■ **Task**: Hand back the entries exactly as written, minus every picture.

■ **Records to process**:
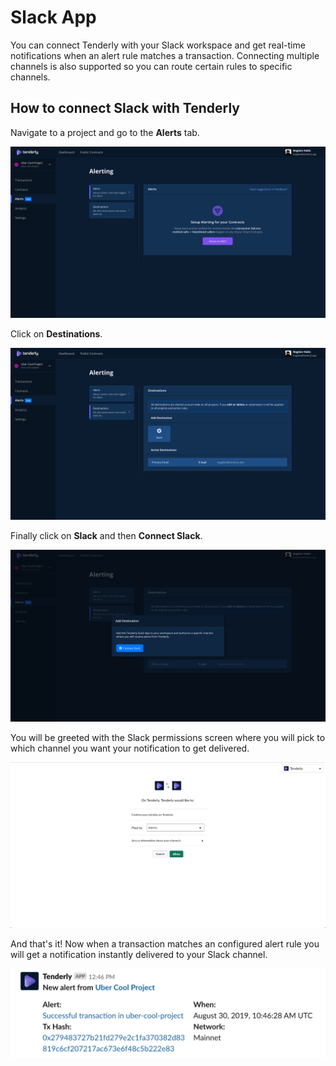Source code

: # Slack App

You can connect Tenderly with your Slack workspace and get real-time notifications when an alert rule matches a transaction. Connecting multiple channels is also supported so you can route certain rules to specific channels.

## How to connect Slack with Tenderly

Navigate to a project and go to the **Alerts** tab.

![](../.gitbook/assets/preview.tenderly.dev_project_uber-cool-project_alerts_rules.png)

Click on **Destinations**.

![](../.gitbook/assets/preview.tenderly.dev_project_uber-cool-project_alerts_destinations.png)

Finally click on **Slack** and then **Connect Slack**.

![](../.gitbook/assets/preview.tenderly.dev_project_uber-cool-project_alerts_destinations-1.png)

You will be greeted with the Slack permissions screen where you will pick to which channel you want your notification to get delivered.

![](../.gitbook/assets/screen-shot-2019-08-30-at-11.55.28.png)

And that's it! Now when a transaction matches an configured alert rule you will get a notification instantly delivered to your Slack channel.

![](../.gitbook/assets/screen-shot-2019-08-30-at-13.08.01.png)



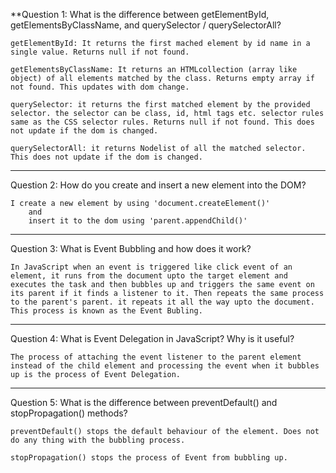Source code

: **Question 1: What is the difference between getElementById, getElementsByClassName, and querySelector / querySelectorAll?

    getElementById: It returns the first mached element by id name in a single value. Returns null if not found.

    getElementsByClassName: It returns an HTMLcollection (array like object) of all elements matched by the class. Returns empty array if not found. This updates with dom change.

    querySelector: it returns the first matched element by the provided selector. the selector can be class, id, html tags etc. selector rules same as the CSS selector rules. Returns null if not found. This does not update if the dom is changed.

    querySelectorAll: it returns Nodelist of all the matched selector. This does not update if the dom is changed.

--------------------------------------------------
Question 2: How do you create and insert a new element into the DOM?

    I create a new element by using 'document.createElement()' 
        and 
        insert it to the dom using 'parent.appendChild()'

---------------------------------------------------
Question 3: What is Event Bubbling and how does it work?

    In JavaScript when an event is triggered like click event of an element, it runs from the document upto the target element and executes the task and then bubbles up and triggers the same event on its parent if it finds a listener to it. Then repeats the same process to the parent's parent. it repeats it all the way upto the document. This process is known as the Event Bubling.

----------------------------------------------------
Question 4: What is Event Delegation in JavaScript? Why is it useful?

    The process of attaching the event listener to the parent element instead of the child element and processing the event when it bubbles up is the process of Event Delegation.

-----------------------------------------------------
Question 5: What is the difference between preventDefault() and stopPropagation() methods?

    preventDefault() stops the default behaviour of the element. Does not do any thing with the bubbling process.

    stopPropagation() stops the process of Event from bubbling up.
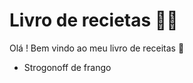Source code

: # Livro de recietas :man_cook:

Olá ! Bem vindo ao meu livro de receitas :wave:

- Strogonoff de frango
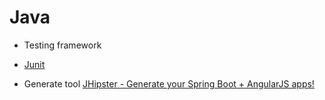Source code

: # Java

*  Testing framework
- [Junit](http://junit.org/)

*  Generate tool
[JHipster - Generate your Spring Boot + AngularJS apps!](https://jhipster.github.io/)
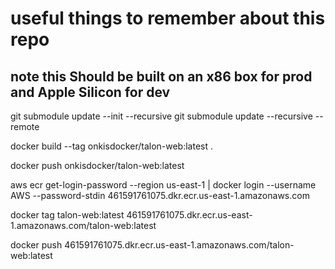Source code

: # useful things to remember about this repo
## note this Should be built on an x86 box for prod and Apple Silicon for dev
git submodule update --init --recursive
git submodule update --recursive --remote

docker build --tag onkisdocker/talon-web:latest .

docker push onkisdocker/talon-web:latest



aws ecr get-login-password --region us-east-1 | docker login --username AWS --password-stdin 461591761075.dkr.ecr.us-east-1.amazonaws.com


docker tag talon-web:latest 461591761075.dkr.ecr.us-east-1.amazonaws.com/talon-web:latest

docker push 461591761075.dkr.ecr.us-east-1.amazonaws.com/talon-web:latest

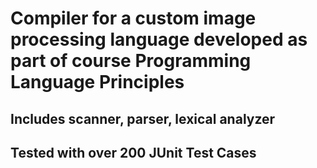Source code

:# Compiler for a custom image processing language developed as part of course Programming Language Principles

## Includes scanner, parser, lexical analyzer

## Tested with over 200 JUnit Test Cases

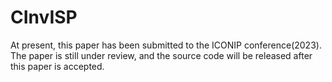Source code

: # CInvISP
At present, this paper has been submitted to the ICONIP conference(2023).
The paper is still under review, and the source code will be released after this paper is accepted.

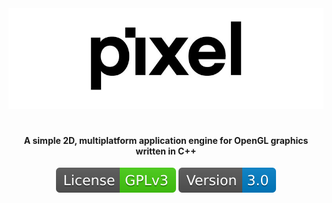 <div align="center">
  <img src="assets/logo.jpg">
  
  <h1></h1>
  
  <h4>A simple 2D, multiplatform application engine for OpenGL graphics written in C++</h4>
  
  
  <img src="assets/badge-gpl3.svg"> 
  <img src="assets/badge-v3.0.svg">
</div>
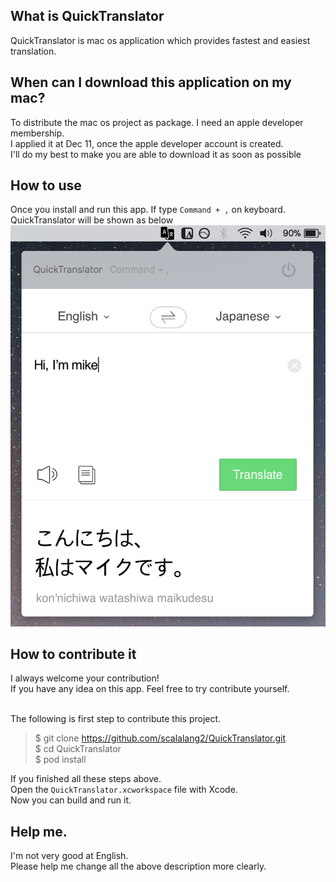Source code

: ## What is QuickTranslator
QuickTranslator is mac os application which provides fastest and easiest translation.

## When can I download this application on my mac?
To distribute the mac os project as package. I need an apple developer membership.<br>
I applied it at Dec 11, once the apple developer account is created.<br>
I'll do my best to make you are able to download it as soon as possible

## How to use
Once you install and run this app. If type `Command + ,` on keyboard.<br>
QuickTranslator will be shown as below<br>
![Quick Translator Screenshot](./docs/images/screenshot.png)

## How to contribute it
I always welcome your contribution!<br>
If you have any idea on this app. Feel free to try contribute yourself.<br><br>

The following is first step to contribute this project.

> $ git clone https://github.com/scalalang2/QuickTranslator.git<br>
> $ cd QuickTranslator<br>
> $ pod install

If you finished all these steps above.<br>
Open the `QuickTranslator.xcworkspace` file with Xcode.<br>
Now you can build and run it.

## Help me.
I'm not very good at English.<br>
Please help me change all the above description more clearly.
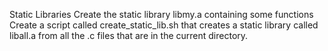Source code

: Static Libraries
Create the static library libmy.a containing some functions
Create a script called create_static_lib.sh that creates a static library called liball.a from all the .c files that are in the current directory.
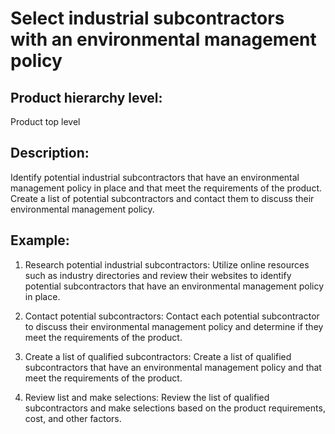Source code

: # Select industrial subcontractors with an environmental management policy

## Product hierarchy level:
Product top level

## Description:
Identify potential industrial subcontractors that have an environmental management policy in place and that meet the requirements of the product. Create a list of potential subcontractors and contact them to discuss their environmental management policy.

## Example:
1. Research potential industrial subcontractors: Utilize online resources such as industry directories and review their websites to identify potential subcontractors that have an environmental management policy in place.

2. Contact potential subcontractors: Contact each potential subcontractor to discuss their environmental management policy and determine if they meet the requirements of the product.

3. Create a list of qualified subcontractors: Create a list of qualified subcontractors that have an environmental management policy and that meet the requirements of the product.

4. Review list and make selections: Review the list of qualified subcontractors and make selections based on the product requirements, cost, and other factors.
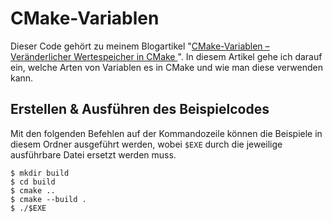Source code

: # CMake-Variablen

Dieser Code gehört zu meinem Blogartikel "[CMake-Variablen – Veränderlicher Wertespeicher in CMake ](https://codingwithmagga.com/cmake-variablen/)".
In diesem Artikel gehe ich darauf ein, welche Arten von Variablen es in CMake und wie man diese verwenden kann.

## Erstellen & Ausführen des Beispielcodes

Mit den folgenden Befehlen auf der Kommandozeile können die Beispiele in diesem Ordner ausgeführt werden, wobei ``$EXE`` durch die jeweilige ausführbare Datei ersetzt werden muss.

    $ mkdir build
    $ cd build
    $ cmake ..
    $ cmake --build .
    $ ./$EXE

■ **Answer for this exercise**:
Source code

: # Slack App

You can connect Tenderly with your Slack workspace and get real-time notifications when an alert rule matches a transaction. Connecting multiple channels is also supported so you can route certain rules to specific channels.

## How to connect Slack with Tenderly

Navigate to a project and go to the **Alerts** tab.

![](../.gitbook/assets/preview.tenderly.dev_project_uber-cool-project_alerts_rules.png)

Click on **Destinations**.

![](../.gitbook/assets/preview.tenderly.dev_project_uber-cool-project_alerts_destinations.png)

Finally click on **Slack** and then **Connect Slack**.

![](../.gitbook/assets/preview.tenderly.dev_project_uber-cool-project_alerts_destinations-1.png)

You will be greeted with the Slack permissions screen where you will pick to which channel you want your notification to get delivered.

![](../.gitbook/assets/screen-shot-2019-08-30-at-11.55.28.png)

And that's it! Now when a transaction matches an configured alert rule you will get a notification instantly delivered to your Slack channel.

![](../.gitbook/assets/screen-shot-2019-08-30-at-13.08.01.png)



Source code

: **Question 1: What is the difference between getElementById, getElementsByClassName, and querySelector / querySelectorAll?

    getElementById: It returns the first mached element by id name in a single value. Returns null if not found.

    getElementsByClassName: It returns an HTMLcollection (array like object) of all elements matched by the class. Returns empty array if not found. This updates with dom change.

    querySelector: it returns the first matched element by the provided selector. the selector can be class, id, html tags etc. selector rules same as the CSS selector rules. Returns null if not found. This does not update if the dom is changed.

    querySelectorAll: it returns Nodelist of all the matched selector. This does not update if the dom is changed.

--------------------------------------------------
Question 2: How do you create and insert a new element into the DOM?

    I create a new element by using 'document.createElement()' 
        and 
        insert it to the dom using 'parent.appendChild()'

---------------------------------------------------
Question 3: What is Event Bubbling and how does it work?

    In JavaScript when an event is triggered like click event of an element, it runs from the document upto the target element and executes the task and then bubbles up and triggers the same event on its parent if it finds a listener to it. Then repeats the same process to the parent's parent. it repeats it all the way upto the document. This process is known as the Event Bubling.

----------------------------------------------------
Question 4: What is Event Delegation in JavaScript? Why is it useful?

    The process of attaching the event listener to the parent element instead of the child element and processing the event when it bubbles up is the process of Event Delegation.

-----------------------------------------------------
Question 5: What is the difference between preventDefault() and stopPropagation() methods?

    preventDefault() stops the default behaviour of the element. Does not do any thing with the bubbling process.

    stopPropagation() stops the process of Event from bubbling up.
Source code

: # Livro de recietas :man_cook:

Olá ! Bem vindo ao meu livro de receitas :wave:

- Strogonoff de frango
Source code

: # Java

*  Testing framework
- [Junit](http://junit.org/)

*  Generate tool
[JHipster - Generate your Spring Boot + AngularJS apps!](https://jhipster.github.io/)
Source code

: # useful things to remember about this repo
## note this Should be built on an x86 box for prod and Apple Silicon for dev
git submodule update --init --recursive
git submodule update --recursive --remote

docker build --tag onkisdocker/talon-web:latest .

docker push onkisdocker/talon-web:latest



aws ecr get-login-password --region us-east-1 | docker login --username AWS --password-stdin 461591761075.dkr.ecr.us-east-1.amazonaws.com


docker tag talon-web:latest 461591761075.dkr.ecr.us-east-1.amazonaws.com/talon-web:latest

docker push 461591761075.dkr.ecr.us-east-1.amazonaws.com/talon-web:latest

Source code

:# Compiler for a custom image processing language developed as part of course Programming Language Principles

## Includes scanner, parser, lexical analyzer

## Tested with over 200 JUnit Test Cases

Source code

: # CInvISP
At present, this paper has been submitted to the ICONIP conference(2023).
The paper is still under review, and the source code will be released after this paper is accepted.

 <div align="center">
  <img src="assets/logo.jpg">
  
  <h1></h1>
  
  <h4>A simple 2D, multiplatform application engine for OpenGL graphics written in C++</h4>
  
  
  <img src="assets/badge-gpl3.svg"> 
  <img src="assets/badge-v3.0.svg">
</div>
Source code

: ## What is QuickTranslator
QuickTranslator is mac os application which provides fastest and easiest translation.

## When can I download this application on my mac?
To distribute the mac os project as package. I need an apple developer membership.<br>
I applied it at Dec 11, once the apple developer account is created.<br>
I'll do my best to make you are able to download it as soon as possible

## How to use
Once you install and run this app. If type `Command + ,` on keyboard.<br>
QuickTranslator will be shown as below<br>
![Quick Translator Screenshot](./docs/images/screenshot.png)

## How to contribute it
I always welcome your contribution!<br>
If you have any idea on this app. Feel free to try contribute yourself.<br><br>

The following is first step to contribute this project.

> $ git clone https://github.com/scalalang2/QuickTranslator.git<br>
> $ cd QuickTranslator<br>
> $ pod install

If you finished all these steps above.<br>
Open the `QuickTranslator.xcworkspace` file with Xcode.<br>
Now you can build and run it.

## Help me.
I'm not very good at English.<br>
Please help me change all the above description more clearly.
Source code

: Static Libraries
Create the static library libmy.a containing some functions
Create a script called create_static_lib.sh that creates a static library called liball.a from all the .c files that are in the current directory.
Source code

: # Select industrial subcontractors with an environmental management policy

## Product hierarchy level:
Product top level

## Description:
Identify potential industrial subcontractors that have an environmental management policy in place and that meet the requirements of the product. Create a list of potential subcontractors and contact them to discuss their environmental management policy.

## Example:
1. Research potential industrial subcontractors: Utilize online resources such as industry directories and review their websites to identify potential subcontractors that have an environmental management policy in place.

2. Contact potential subcontractors: Contact each potential subcontractor to discuss their environmental management policy and determine if they meet the requirements of the product.

3. Create a list of qualified subcontractors: Create a list of qualified subcontractors that have an environmental management policy and that meet the requirements of the product.

4. Review list and make selections: Review the list of qualified subcontractors and make selections based on the product requirements, cost, and other factors.
Source code

: # CMake-Variablen

Dieser Code gehört zu meinem Blogartikel "[CMake-Variablen – Veränderlicher Wertespeicher in CMake ](https://codingwithmagga.com/cmake-variablen/)".
In diesem Artikel gehe ich darauf ein, welche Arten von Variablen es in CMake und wie man diese verwenden kann.

## Erstellen & Ausführen des Beispielcodes

Mit den folgenden Befehlen auf der Kommandozeile können die Beispiele in diesem Ordner ausgeführt werden, wobei ``$EXE`` durch die jeweilige ausführbare Datei ersetzt werden muss.

    $ mkdir build
    $ cd build
    $ cmake ..
    $ cmake --build .
    $ ./$EXE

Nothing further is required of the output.